Long term, report authors Eco-Cycle and CoPIRG said, state and local governments have released a flock of recycling laws that should start improving Colorado recycling rates by at least 2026.

They noted a number of state and local policy changes that could have a big impact:

  • A 2022 state law setting up a producer responsibility board, with the power to tax packaging-makers and use the proceeds to pay for universal curbside recycling across Colorado. The program is meant to fill in gaps for towns without recycling, and to create a more robust industrial market for accepting recycled materials and reworking them into new packaging.
  • Denver voters passed mandatory recycling for previously neglected multifamily apartments. With hundreds of thousands of renters, the Denver change should boost local recycling rates among residents with improved access.
  • New state laws restricting use of plastic grocery bags, which cannot be recycled and also gum up recycling sorting machinery and taint compost streams, kick in Jan. 1. The Colorado Plastic Pollution Reduction Act first imposed the present 10-cent bag fee at retail stores, then set up the complete ban for 2024. The act also bans restaurants’ use of Styrofoam takeout containers on Jan. 1

In the meantime, recycling advocates are hoping for smaller efforts like Chook’s to take flight.

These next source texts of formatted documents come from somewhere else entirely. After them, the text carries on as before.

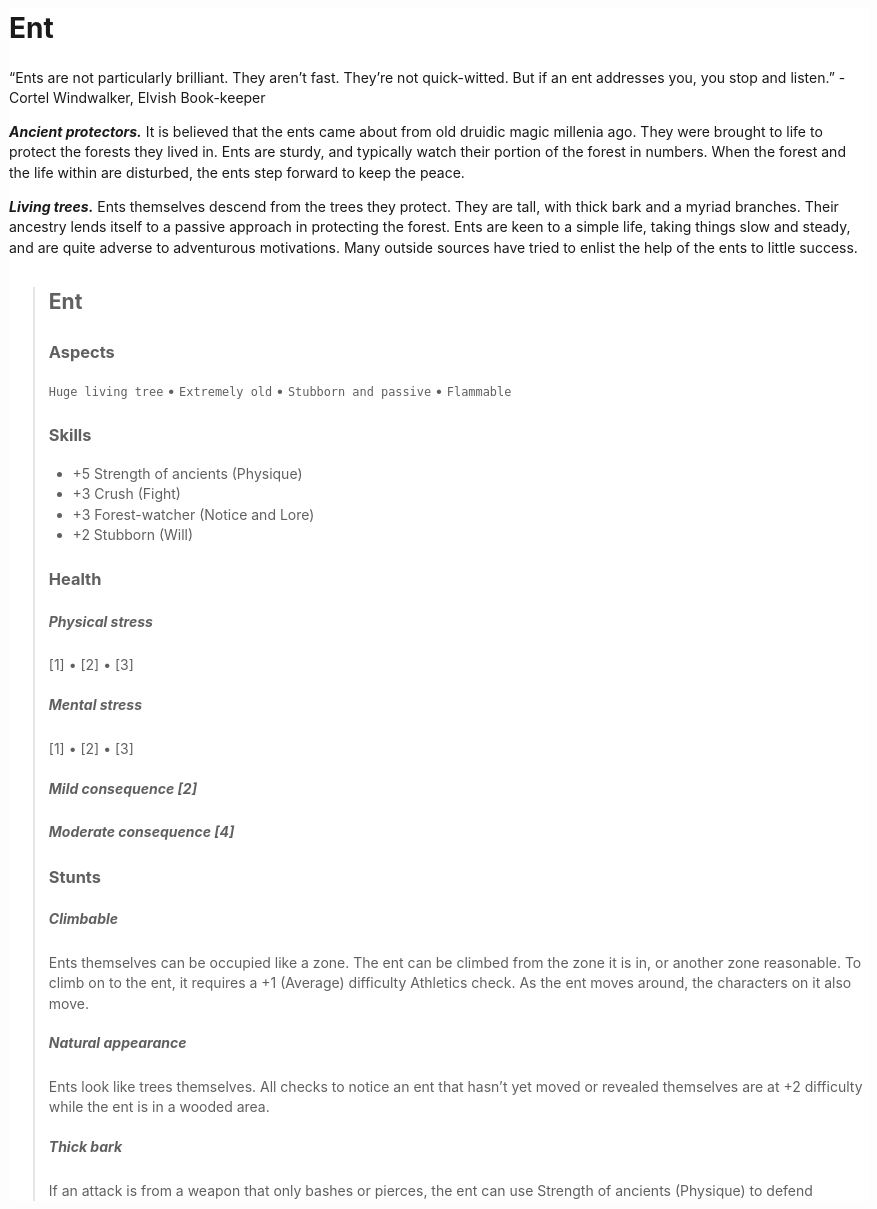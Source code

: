 # Ent

“Ents are not particularly brilliant. They aren’t fast. They’re not quick-witted. But if an ent addresses you, you stop and listen.” - Cortel Windwalker, Elvish Book-keeper

_**Ancient protectors.**_ It is believed that the ents came about from old druidic magic millenia ago. They were brought to life to protect the forests they lived in. Ents are sturdy, and typically watch their portion of the forest in numbers. When the forest and the life within are disturbed, the ents step forward to keep the peace.

_**Living trees.**_ Ents themselves descend from the trees they protect. They are tall, with thick bark and a myriad branches. Their ancestry lends itself to a passive approach in protecting the forest. Ents are keen to a simple life, taking things slow and steady, and are quite adverse to adventurous motivations. Many outside sources have tried to enlist the help of the ents to little success.

> ## Ent
>
> ### Aspects
>
> `Huge living tree` • `Extremely old` • `Stubborn and passive` • `Flammable`
>
> ### Skills
>
> - +5 Strength of ancients (Physique)
> - +3 Crush (Fight)
> - +3 Forest-watcher (Notice and Lore)
> - +2 Stubborn (Will)
>
> ### Health
>
> ##### Physical stress
>
> [1] • [2] • [3]
>
> ##### Mental stress
>
> [1] • [2] • [3]
>
> ##### Mild consequence [2]
>
> ##### Moderate consequence [4]
>
> ### Stunts
>
> ##### Climbable
>
> Ents themselves can be occupied like a zone. The ent can be climbed from the zone it is in, or another zone reasonable. To climb on to the ent, it requires a +1 (Average) difficulty Athletics check. As the ent moves around, the characters on it also move.
>
> ##### Natural appearance
>
> Ents look like trees themselves. All checks to notice an ent that hasn’t yet moved or revealed themselves are at +2 difficulty while the ent is in a wooded area.
>
> ##### Thick bark
>
> If an attack is from a weapon that only bashes or pierces, the ent can use Strength of ancients (Physique) to defend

CoPIRG’s Danny Katz also cited innovations in waste reduction such as a Breckenridge hotel removing single-use shampoo bottles in favor of fixed, refillable containers. Breckenridge Grand Vacations took a half-million plastic bottles out of the waste stream in a year, and lowered their costs 40%, Katz said.

The best way to reduce garbage is “to not produce waste in the first place,” Katz said. Consumers and recycling sorters remain frustrated over properly separating what has real commodity value for reuse from materials that either damage sorters or contaminate valuable batches of compost.

Advocates call it a “circular economy,” meaning there are both ways to collect and sort recyclables containing valuable materials, and a healthy industry of companies making new packaging from what consumers are returning.

“Recycling and composting alone are not enough, we need to build that circular economy,” said Suzanne Jones, manager of philanthropy for Eco-Cycle. “We see significant headway being made.” Colorado will be the first noncoastal state to have a ban on both plastic bags and Styrofoam food containers, Jones said.

Chook is among the first restaurants to “dive in” to the reusable containers, said Deliver Zero’s Chris Todd. The trick is to make the pickup, wash and return system “inherently easy” for everyone, he said.

Some restaurateurs are still recovering from the blows of pandemic closures and the ongoing tight labor market, Todd said, making them reluctant to embrace more change. One selling point Deliver Zero offers is that their statistics show the customers opting for reusables tend to spend more than average.

The restaurant pays about 25 cents per container, Todd said. Deliver Zero has given customers a break on the time period for returns while it introduces the idea. The return rate has been 95 to 98%, “way above where we needed to be,” Todd said. “A nice surprise.”

One of the next challenges is getting more involvement from third-party delivery services like Grubhub, DoorDash or UberEats, advocates say. They could help with pickups and returns, for example. Chook estimates up to 20% of its orders go through delivery services.

A small percentage of Chook customers pick the reusable container fee so far, Nicholson said, but it’s building, and reception has been good.

“We knew it was going to be early adopters at first,” she said. “It’s too early to tell if we can give up throwaway containers.”